Source texts of formatted documents
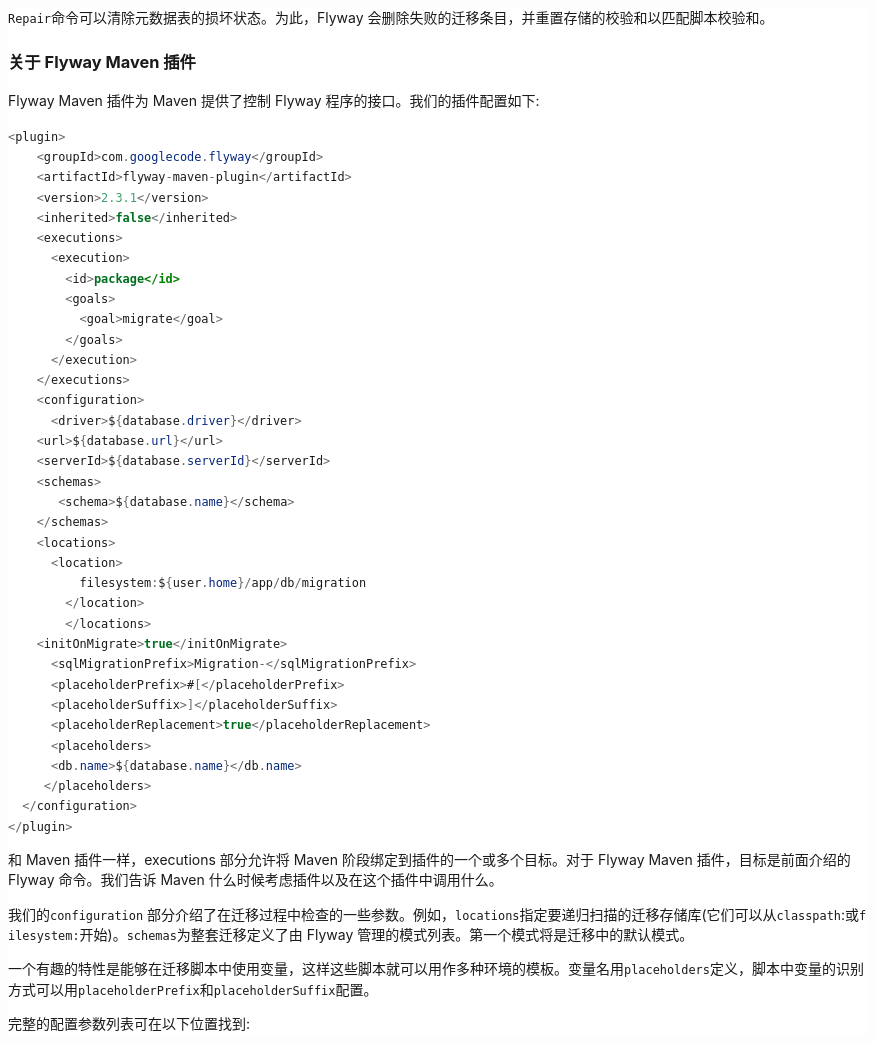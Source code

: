 `Repair`命令可以清除元数据表的损坏状态。为此，Flyway 会删除失败的迁移条目，并重置存储的校验和以匹配脚本校验和。

### 关于 Flyway Maven 插件

Flyway Maven 插件为 Maven 提供了控制 Flyway 程序的接口。我们的插件配置如下:

```java
<plugin>
    <groupId>com.googlecode.flyway</groupId>
    <artifactId>flyway-maven-plugin</artifactId>
    <version>2.3.1</version>
    <inherited>false</inherited>
    <executions>
      <execution>
        <id>package</id>
        <goals>
          <goal>migrate</goal>
        </goals>
      </execution>
    </executions>
    <configuration>
      <driver>${database.driver}</driver>
    <url>${database.url}</url>
    <serverId>${database.serverId}</serverId>
    <schemas>
       <schema>${database.name}</schema>
    </schemas>
    <locations>
      <location>
          filesystem:${user.home}/app/db/migration
        </location>
        </locations>
    <initOnMigrate>true</initOnMigrate>
      <sqlMigrationPrefix>Migration-</sqlMigrationPrefix>
      <placeholderPrefix>#[</placeholderPrefix>
      <placeholderSuffix>]</placeholderSuffix>
      <placeholderReplacement>true</placeholderReplacement>
      <placeholders>
      <db.name>${database.name}</db.name>
     </placeholders>
  </configuration>
</plugin>
```

和 Maven 插件一样，executions 部分允许将 Maven 阶段绑定到插件的一个或多个目标。对于 Flyway Maven 插件，目标是前面介绍的 Flyway 命令。我们告诉 Maven 什么时候考虑插件以及在这个插件中调用什么。

我们的`configuration` 部分介绍了在迁移过程中检查的一些参数。例如，`locations`指定要递归扫描的迁移存储库(它们可以从`classpath`:或`filesystem:`开始)。`schemas`为整套迁移定义了由 Flyway 管理的模式列表。第一个模式将是迁移中的默认模式。

一个有趣的特性是能够在迁移脚本中使用变量，这样这些脚本就可以用作多种环境的模板。变量名用`placeholders`定义，脚本中变量的识别方式可以用`placeholderPrefix`和`placeholderSuffix`配置。

完整的配置参数列表可在以下位置找到:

Brief » From the entries, copy every line in which the string "plugin" can be found.

Exercise output »
<plugin>
    <artifactId>flyway-maven-plugin</artifactId>
</plugin>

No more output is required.